Problem to solve >> When you reach the line containing "- 实现智能数据缓存与失效机制" in the entries below, start writing out each line exactly, and stop after the line containing "- **动画优化**: Framer Motion + Web Animation API".

(Pictures paired with source code)
::::::

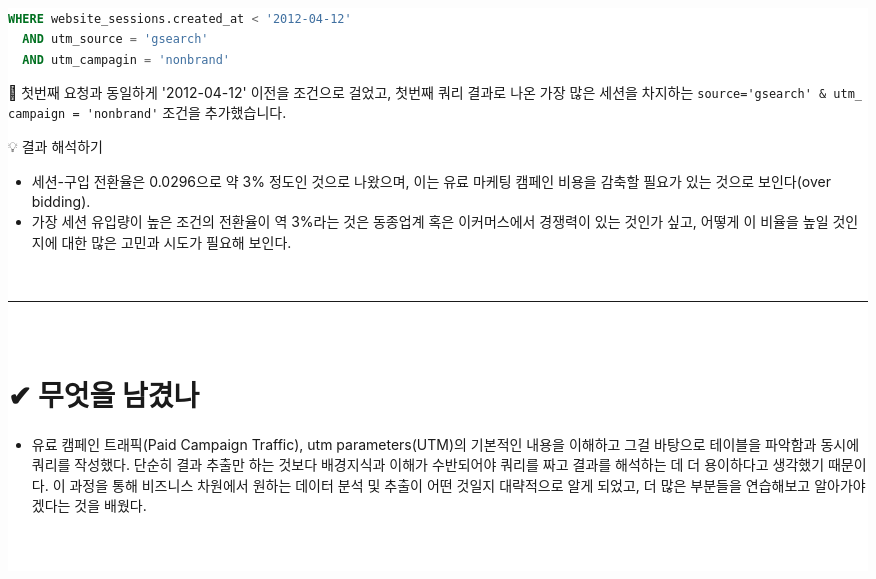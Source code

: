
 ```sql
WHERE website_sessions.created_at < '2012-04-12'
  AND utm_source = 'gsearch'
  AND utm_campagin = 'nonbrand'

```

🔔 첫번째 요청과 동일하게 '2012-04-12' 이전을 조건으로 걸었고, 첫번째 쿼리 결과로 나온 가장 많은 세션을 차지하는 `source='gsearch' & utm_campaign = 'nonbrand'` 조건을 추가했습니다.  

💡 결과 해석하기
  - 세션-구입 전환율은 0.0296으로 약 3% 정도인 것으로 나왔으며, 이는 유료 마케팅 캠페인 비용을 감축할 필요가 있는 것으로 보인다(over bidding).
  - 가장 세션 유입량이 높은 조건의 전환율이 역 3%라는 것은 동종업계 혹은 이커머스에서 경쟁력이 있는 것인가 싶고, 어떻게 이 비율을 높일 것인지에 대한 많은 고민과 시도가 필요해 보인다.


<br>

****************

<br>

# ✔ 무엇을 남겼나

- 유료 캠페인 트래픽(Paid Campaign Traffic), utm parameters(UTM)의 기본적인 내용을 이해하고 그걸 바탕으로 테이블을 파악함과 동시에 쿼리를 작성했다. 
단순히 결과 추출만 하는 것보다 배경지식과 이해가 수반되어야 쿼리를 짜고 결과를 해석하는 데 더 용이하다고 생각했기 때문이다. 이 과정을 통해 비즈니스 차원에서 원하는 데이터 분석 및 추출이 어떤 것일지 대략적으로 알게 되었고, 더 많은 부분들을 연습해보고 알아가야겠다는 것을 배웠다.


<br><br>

::::::

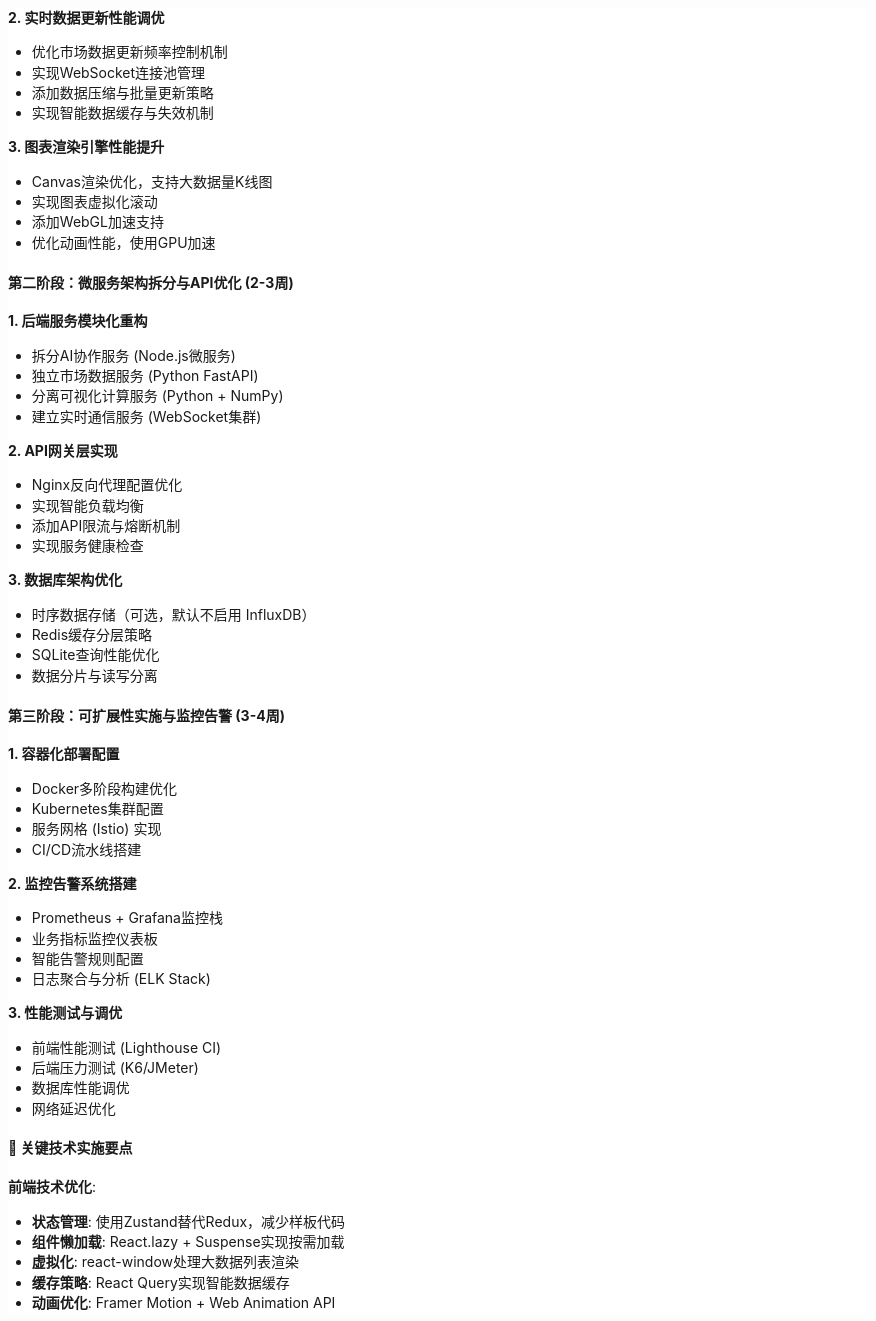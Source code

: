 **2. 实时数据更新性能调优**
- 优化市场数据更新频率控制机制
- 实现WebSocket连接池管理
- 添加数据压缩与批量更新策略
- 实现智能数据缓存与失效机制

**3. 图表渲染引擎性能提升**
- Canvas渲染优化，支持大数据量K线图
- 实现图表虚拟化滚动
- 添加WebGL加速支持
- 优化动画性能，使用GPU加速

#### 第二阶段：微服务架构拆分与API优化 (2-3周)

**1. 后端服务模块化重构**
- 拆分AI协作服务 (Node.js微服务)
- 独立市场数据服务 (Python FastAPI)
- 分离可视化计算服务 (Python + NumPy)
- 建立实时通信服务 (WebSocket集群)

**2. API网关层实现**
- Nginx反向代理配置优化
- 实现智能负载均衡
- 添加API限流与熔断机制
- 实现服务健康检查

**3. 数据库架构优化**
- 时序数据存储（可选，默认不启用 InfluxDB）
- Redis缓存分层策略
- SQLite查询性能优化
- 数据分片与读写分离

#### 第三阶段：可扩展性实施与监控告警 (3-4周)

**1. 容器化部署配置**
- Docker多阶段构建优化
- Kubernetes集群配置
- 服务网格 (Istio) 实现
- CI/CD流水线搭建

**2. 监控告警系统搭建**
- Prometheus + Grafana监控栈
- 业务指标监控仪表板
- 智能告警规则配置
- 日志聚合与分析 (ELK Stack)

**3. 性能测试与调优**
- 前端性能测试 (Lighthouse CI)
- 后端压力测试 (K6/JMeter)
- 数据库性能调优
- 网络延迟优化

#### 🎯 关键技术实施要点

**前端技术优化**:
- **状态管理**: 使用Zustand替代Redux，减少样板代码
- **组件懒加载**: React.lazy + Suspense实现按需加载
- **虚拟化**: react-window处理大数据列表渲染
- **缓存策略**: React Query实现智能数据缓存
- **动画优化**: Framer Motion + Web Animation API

::::::

Result of this task >>
- 实现智能数据缓存与失效机制

**3. 图表渲染引擎性能提升**
- Canvas渲染优化，支持大数据量K线图
- 实现图表虚拟化滚动
- 添加WebGL加速支持
- 优化动画性能，使用GPU加速

#### 第二阶段：微服务架构拆分与API优化 (2-3周)

**1. 后端服务模块化重构**
- 拆分AI协作服务 (Node.js微服务)
- 独立市场数据服务 (Python FastAPI)
- 分离可视化计算服务 (Python + NumPy)
- 建立实时通信服务 (WebSocket集群)

**2. API网关层实现**
- Nginx反向代理配置优化
- 实现智能负载均衡
- 添加API限流与熔断机制
- 实现服务健康检查

**3. 数据库架构优化**
- 时序数据存储（可选，默认不启用 InfluxDB）
- Redis缓存分层策略
- SQLite查询性能优化
- 数据分片与读写分离

#### 第三阶段：可扩展性实施与监控告警 (3-4周)

**1. 容器化部署配置**
- Docker多阶段构建优化
- Kubernetes集群配置
- 服务网格 (Istio) 实现
- CI/CD流水线搭建

**2. 监控告警系统搭建**
- Prometheus + Grafana监控栈
- 业务指标监控仪表板
- 智能告警规则配置
- 日志聚合与分析 (ELK Stack)

**3. 性能测试与调优**
- 前端性能测试 (Lighthouse CI)
- 后端压力测试 (K6/JMeter)
- 数据库性能调优
- 网络延迟优化

#### 🎯 关键技术实施要点

**前端技术优化**:
- **状态管理**: 使用Zustand替代Redux，减少样板代码
- **组件懒加载**: React.lazy + Suspense实现按需加载
- **虚拟化**: react-window处理大数据列表渲染
- **缓存策略**: React Query实现智能数据缓存
- **动画优化**: Framer Motion + Web Animation API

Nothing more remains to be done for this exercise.